### EXERCISE INPUT
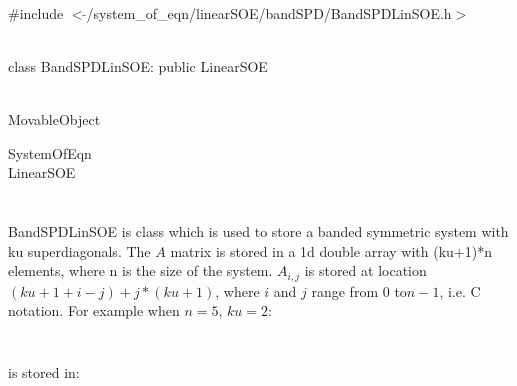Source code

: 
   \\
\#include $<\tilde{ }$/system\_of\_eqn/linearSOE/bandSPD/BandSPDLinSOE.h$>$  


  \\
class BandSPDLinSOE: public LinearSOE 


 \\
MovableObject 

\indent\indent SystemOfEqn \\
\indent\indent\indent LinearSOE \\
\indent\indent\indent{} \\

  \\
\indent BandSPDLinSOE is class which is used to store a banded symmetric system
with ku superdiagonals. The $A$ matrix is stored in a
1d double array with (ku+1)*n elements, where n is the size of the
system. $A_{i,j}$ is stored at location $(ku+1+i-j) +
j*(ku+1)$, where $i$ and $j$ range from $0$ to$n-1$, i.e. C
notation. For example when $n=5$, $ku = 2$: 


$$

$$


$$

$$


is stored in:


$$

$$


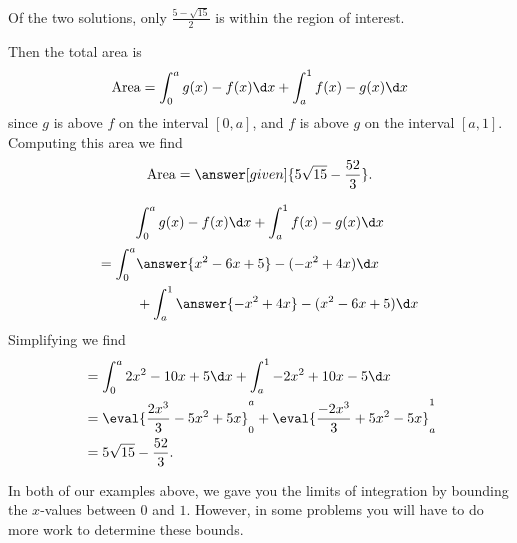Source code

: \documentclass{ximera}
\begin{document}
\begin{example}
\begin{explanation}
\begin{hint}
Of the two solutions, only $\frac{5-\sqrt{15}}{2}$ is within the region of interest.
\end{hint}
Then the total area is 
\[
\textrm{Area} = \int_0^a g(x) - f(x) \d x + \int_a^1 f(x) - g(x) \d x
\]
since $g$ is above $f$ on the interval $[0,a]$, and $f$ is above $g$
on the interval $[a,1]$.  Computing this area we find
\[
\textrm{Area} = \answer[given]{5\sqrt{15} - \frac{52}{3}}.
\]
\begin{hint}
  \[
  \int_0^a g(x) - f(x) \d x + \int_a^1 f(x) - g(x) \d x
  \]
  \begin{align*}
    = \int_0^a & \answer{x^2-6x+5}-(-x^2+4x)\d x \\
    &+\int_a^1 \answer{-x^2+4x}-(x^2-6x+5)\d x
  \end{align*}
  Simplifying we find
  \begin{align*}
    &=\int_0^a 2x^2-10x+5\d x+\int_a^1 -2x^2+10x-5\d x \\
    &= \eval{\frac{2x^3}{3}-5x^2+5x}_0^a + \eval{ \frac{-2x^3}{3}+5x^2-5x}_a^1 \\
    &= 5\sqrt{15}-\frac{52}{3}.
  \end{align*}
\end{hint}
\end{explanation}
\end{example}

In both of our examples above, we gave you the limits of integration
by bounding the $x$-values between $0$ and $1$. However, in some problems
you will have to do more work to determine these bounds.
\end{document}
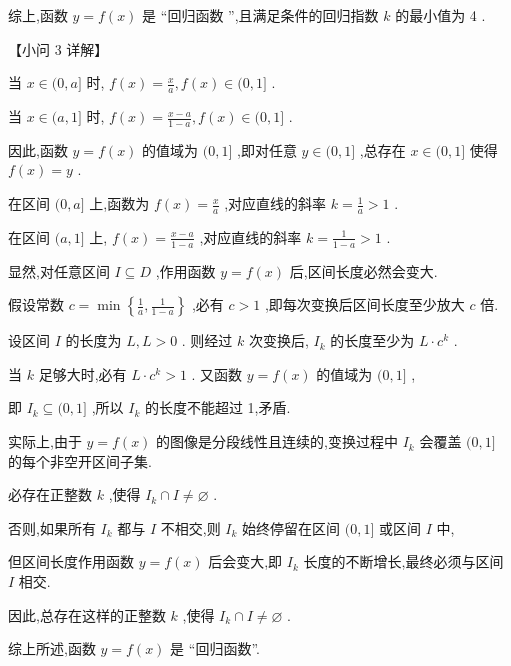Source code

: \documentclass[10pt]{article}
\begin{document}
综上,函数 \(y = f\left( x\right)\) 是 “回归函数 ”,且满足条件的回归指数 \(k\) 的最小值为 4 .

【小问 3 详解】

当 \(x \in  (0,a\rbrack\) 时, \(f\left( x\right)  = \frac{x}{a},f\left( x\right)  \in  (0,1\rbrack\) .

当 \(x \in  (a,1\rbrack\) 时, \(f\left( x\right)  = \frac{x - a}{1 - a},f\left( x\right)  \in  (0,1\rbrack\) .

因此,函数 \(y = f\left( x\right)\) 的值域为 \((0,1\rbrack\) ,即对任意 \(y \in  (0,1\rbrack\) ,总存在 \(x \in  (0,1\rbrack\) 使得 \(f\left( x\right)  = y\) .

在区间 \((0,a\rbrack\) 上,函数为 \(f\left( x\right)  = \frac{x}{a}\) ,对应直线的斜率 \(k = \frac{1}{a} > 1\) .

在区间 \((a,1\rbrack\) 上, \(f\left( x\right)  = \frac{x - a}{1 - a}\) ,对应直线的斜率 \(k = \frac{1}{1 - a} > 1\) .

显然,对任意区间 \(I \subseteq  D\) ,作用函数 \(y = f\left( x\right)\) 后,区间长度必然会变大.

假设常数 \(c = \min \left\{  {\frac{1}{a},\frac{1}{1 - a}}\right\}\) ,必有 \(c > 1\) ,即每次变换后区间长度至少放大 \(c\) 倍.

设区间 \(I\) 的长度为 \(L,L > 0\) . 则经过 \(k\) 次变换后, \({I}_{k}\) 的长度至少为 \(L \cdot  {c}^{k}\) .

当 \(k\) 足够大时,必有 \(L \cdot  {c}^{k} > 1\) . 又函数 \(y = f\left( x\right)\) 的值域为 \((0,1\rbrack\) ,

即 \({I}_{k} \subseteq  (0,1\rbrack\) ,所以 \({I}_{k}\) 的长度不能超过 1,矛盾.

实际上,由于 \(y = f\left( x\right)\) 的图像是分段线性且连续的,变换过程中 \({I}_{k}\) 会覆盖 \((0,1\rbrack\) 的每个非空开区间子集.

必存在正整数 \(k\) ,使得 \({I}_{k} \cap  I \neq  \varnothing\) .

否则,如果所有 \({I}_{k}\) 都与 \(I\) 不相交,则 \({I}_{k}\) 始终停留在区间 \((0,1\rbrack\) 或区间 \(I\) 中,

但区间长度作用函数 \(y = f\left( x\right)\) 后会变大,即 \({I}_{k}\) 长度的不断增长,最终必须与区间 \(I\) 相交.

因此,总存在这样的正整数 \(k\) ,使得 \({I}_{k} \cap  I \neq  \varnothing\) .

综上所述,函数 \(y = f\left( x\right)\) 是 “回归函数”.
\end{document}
--
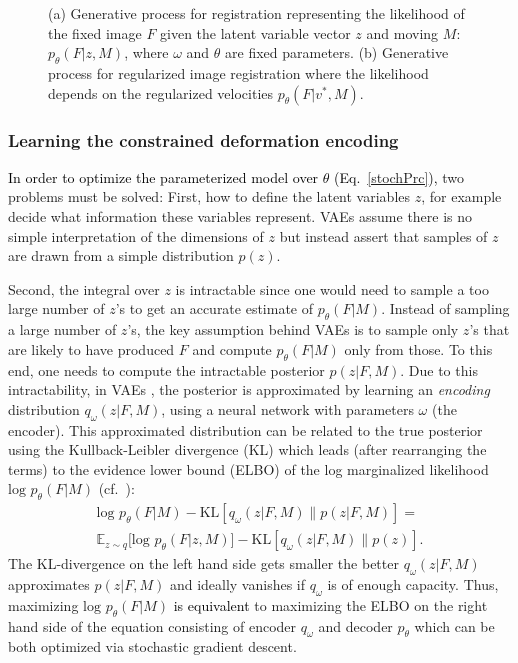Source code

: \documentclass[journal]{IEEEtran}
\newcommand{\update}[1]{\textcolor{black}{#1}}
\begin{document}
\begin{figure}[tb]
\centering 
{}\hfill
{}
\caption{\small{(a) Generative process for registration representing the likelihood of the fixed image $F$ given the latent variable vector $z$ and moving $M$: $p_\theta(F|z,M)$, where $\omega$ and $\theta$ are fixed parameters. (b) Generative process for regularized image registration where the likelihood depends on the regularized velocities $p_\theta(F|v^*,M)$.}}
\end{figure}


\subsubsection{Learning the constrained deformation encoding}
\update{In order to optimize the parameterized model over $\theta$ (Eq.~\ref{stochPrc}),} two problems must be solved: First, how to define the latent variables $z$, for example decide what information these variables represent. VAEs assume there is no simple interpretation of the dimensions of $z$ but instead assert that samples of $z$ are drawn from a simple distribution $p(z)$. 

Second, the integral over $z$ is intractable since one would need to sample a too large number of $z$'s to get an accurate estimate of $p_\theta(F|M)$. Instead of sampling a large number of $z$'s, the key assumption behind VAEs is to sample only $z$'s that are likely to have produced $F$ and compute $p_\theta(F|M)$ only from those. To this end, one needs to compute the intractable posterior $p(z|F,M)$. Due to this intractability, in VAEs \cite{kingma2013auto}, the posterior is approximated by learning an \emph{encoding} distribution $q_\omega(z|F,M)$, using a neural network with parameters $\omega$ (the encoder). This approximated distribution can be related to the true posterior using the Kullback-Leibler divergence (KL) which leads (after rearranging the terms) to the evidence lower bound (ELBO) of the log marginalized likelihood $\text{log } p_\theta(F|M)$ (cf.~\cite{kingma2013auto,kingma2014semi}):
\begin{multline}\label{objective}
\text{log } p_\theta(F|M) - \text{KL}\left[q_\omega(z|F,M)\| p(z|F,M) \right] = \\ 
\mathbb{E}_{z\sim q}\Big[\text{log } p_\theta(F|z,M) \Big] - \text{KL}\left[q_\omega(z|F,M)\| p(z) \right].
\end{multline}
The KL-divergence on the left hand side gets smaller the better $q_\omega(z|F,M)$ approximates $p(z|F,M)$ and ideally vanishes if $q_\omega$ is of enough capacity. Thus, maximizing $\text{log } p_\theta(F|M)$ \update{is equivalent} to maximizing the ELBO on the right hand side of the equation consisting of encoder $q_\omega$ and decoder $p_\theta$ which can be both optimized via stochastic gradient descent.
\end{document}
* * *
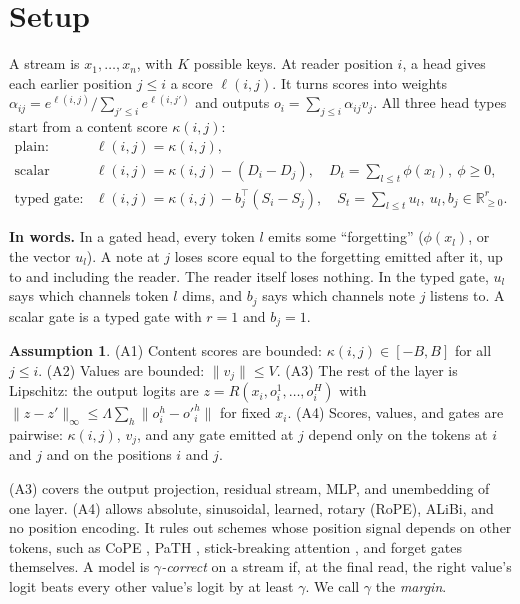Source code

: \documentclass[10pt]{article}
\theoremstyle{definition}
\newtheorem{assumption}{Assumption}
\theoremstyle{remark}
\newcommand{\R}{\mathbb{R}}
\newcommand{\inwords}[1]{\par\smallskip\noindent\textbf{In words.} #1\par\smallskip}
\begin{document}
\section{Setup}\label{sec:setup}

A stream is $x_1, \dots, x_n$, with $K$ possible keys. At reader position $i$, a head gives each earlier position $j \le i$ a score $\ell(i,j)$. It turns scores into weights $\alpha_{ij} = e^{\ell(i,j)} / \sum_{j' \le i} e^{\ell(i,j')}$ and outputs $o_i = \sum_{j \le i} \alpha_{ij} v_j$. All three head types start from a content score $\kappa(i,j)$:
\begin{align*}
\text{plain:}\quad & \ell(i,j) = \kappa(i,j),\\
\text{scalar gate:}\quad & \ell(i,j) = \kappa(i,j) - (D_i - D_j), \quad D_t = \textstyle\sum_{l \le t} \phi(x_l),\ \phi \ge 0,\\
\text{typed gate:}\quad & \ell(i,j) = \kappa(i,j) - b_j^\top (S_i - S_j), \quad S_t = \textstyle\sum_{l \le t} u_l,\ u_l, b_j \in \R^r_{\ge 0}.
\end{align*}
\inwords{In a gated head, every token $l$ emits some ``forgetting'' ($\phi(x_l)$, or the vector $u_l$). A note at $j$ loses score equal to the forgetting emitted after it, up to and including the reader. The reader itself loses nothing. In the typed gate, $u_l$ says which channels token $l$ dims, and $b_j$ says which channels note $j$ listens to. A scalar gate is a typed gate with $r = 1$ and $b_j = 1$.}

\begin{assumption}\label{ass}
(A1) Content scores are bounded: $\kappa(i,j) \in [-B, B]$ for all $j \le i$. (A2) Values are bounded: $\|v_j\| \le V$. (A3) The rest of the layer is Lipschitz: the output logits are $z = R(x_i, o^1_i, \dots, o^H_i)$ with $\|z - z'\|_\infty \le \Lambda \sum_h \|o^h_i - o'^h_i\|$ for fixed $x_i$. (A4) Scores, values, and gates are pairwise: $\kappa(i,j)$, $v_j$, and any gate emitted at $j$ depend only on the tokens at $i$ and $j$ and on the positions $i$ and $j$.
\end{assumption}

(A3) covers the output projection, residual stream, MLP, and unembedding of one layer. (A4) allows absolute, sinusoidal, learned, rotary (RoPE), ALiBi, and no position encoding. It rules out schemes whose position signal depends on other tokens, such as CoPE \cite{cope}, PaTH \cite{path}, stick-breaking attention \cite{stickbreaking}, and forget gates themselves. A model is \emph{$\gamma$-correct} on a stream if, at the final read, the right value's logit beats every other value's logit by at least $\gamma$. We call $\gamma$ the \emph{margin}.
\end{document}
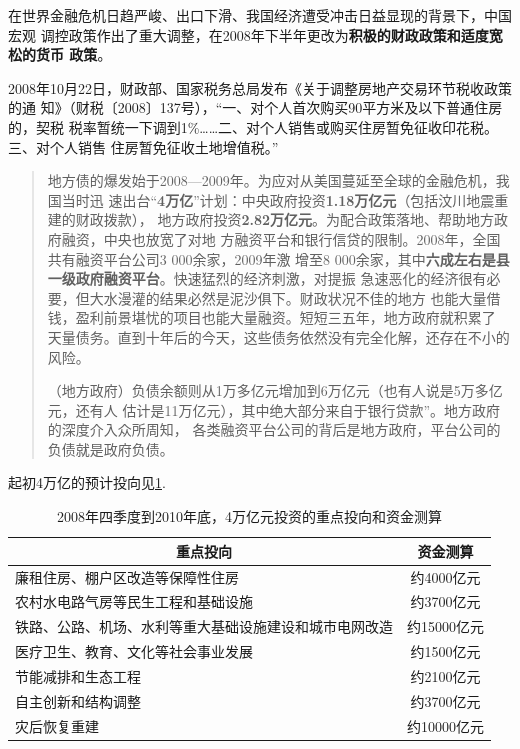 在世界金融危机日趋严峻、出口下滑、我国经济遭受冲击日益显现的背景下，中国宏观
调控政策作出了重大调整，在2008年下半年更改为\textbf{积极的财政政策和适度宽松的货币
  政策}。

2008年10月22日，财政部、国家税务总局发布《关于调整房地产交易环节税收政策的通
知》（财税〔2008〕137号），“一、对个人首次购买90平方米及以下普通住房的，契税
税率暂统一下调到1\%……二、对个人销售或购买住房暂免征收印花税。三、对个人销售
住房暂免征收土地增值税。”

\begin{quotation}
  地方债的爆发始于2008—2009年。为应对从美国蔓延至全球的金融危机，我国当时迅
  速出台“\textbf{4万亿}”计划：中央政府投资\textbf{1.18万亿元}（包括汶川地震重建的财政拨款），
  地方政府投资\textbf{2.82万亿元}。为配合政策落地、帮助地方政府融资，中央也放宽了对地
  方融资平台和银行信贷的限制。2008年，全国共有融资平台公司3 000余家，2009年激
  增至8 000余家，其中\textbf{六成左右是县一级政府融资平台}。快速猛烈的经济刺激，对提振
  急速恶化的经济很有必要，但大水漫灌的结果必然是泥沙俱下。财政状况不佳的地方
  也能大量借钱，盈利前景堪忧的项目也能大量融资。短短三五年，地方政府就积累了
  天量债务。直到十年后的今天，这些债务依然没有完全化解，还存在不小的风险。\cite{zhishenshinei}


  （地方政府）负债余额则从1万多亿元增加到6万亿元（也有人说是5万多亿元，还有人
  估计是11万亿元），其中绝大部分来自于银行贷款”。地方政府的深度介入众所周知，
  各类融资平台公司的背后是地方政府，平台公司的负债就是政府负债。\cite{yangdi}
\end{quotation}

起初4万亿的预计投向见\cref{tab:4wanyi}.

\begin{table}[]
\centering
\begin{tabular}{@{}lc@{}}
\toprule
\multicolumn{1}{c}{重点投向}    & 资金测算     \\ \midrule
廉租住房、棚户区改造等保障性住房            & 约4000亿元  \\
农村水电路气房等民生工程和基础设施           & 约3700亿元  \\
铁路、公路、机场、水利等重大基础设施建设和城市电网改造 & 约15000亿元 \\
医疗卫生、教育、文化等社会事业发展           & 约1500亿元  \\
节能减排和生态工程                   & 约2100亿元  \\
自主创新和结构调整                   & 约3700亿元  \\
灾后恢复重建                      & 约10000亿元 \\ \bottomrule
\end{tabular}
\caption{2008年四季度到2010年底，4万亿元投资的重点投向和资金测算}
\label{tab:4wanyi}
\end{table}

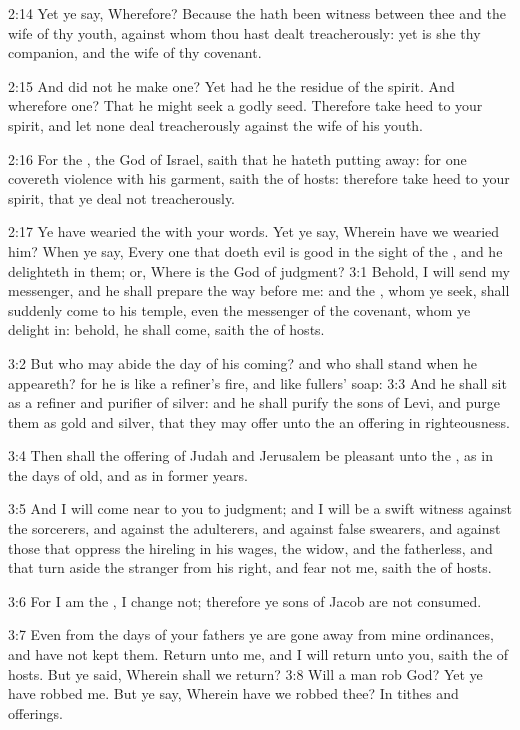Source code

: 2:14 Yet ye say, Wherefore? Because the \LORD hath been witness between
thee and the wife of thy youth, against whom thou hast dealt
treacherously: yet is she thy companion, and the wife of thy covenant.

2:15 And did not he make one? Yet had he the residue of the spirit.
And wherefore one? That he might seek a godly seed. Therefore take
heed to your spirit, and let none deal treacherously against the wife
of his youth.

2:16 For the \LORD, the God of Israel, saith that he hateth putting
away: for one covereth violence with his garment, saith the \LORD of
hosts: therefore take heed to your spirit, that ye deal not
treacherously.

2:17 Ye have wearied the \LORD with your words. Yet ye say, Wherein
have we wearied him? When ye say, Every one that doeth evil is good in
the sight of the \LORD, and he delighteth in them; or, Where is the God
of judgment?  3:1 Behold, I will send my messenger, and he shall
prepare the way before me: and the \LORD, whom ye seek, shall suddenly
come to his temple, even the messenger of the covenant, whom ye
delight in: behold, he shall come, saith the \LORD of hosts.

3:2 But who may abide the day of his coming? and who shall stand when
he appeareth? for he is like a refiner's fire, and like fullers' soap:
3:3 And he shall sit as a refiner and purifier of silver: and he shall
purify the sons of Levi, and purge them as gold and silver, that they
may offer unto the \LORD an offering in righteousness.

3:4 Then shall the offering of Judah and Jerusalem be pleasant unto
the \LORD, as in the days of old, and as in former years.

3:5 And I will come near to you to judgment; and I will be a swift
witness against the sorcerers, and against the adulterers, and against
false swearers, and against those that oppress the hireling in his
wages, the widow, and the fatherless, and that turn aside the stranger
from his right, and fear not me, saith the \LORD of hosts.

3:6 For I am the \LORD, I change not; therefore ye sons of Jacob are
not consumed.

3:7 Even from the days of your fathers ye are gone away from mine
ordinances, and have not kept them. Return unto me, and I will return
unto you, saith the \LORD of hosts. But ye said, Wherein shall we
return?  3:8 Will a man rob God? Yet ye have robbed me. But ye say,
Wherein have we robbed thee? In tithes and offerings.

### ABOUT THIS EXERCISE
Filter the listing above for lines with the word "ELBO", and copy each one you find.

### ANSWER TO THIS TASK
Second, the integral over $z$ is intractable since one would need to sample a too large number of $z$'s to get an accurate estimate of $p_\theta(F|M)$. Instead of sampling a large number of $z$'s, the key assumption behind VAEs is to sample only $z$'s that are likely to have produced $F$ and compute $p_\theta(F|M)$ only from those. To this end, one needs to compute the intractable posterior $p(z|F,M)$. Due to this intractability, in VAEs \cite{kingma2013auto}, the posterior is approximated by learning an \emph{encoding} distribution $q_\omega(z|F,M)$, using a neural network with parameters $\omega$ (the encoder). This approximated distribution can be related to the true posterior using the Kullback-Leibler divergence (KL) which leads (after rearranging the terms) to the evidence lower bound (ELBO) of the log marginalized likelihood $\text{log } p_\theta(F|M)$ (cf.~\cite{kingma2013auto,kingma2014semi}):
The KL-divergence on the left hand side gets smaller the better $q_\omega(z|F,M)$ approximates $p(z|F,M)$ and ideally vanishes if $q_\omega$ is of enough capacity. Thus, maximizing $\text{log } p_\theta(F|M)$ \update{is equivalent} to maximizing the ELBO on the right hand side of the equation consisting of encoder $q_\omega$ and decoder $p_\theta$ which can be both optimized via stochastic gradient descent.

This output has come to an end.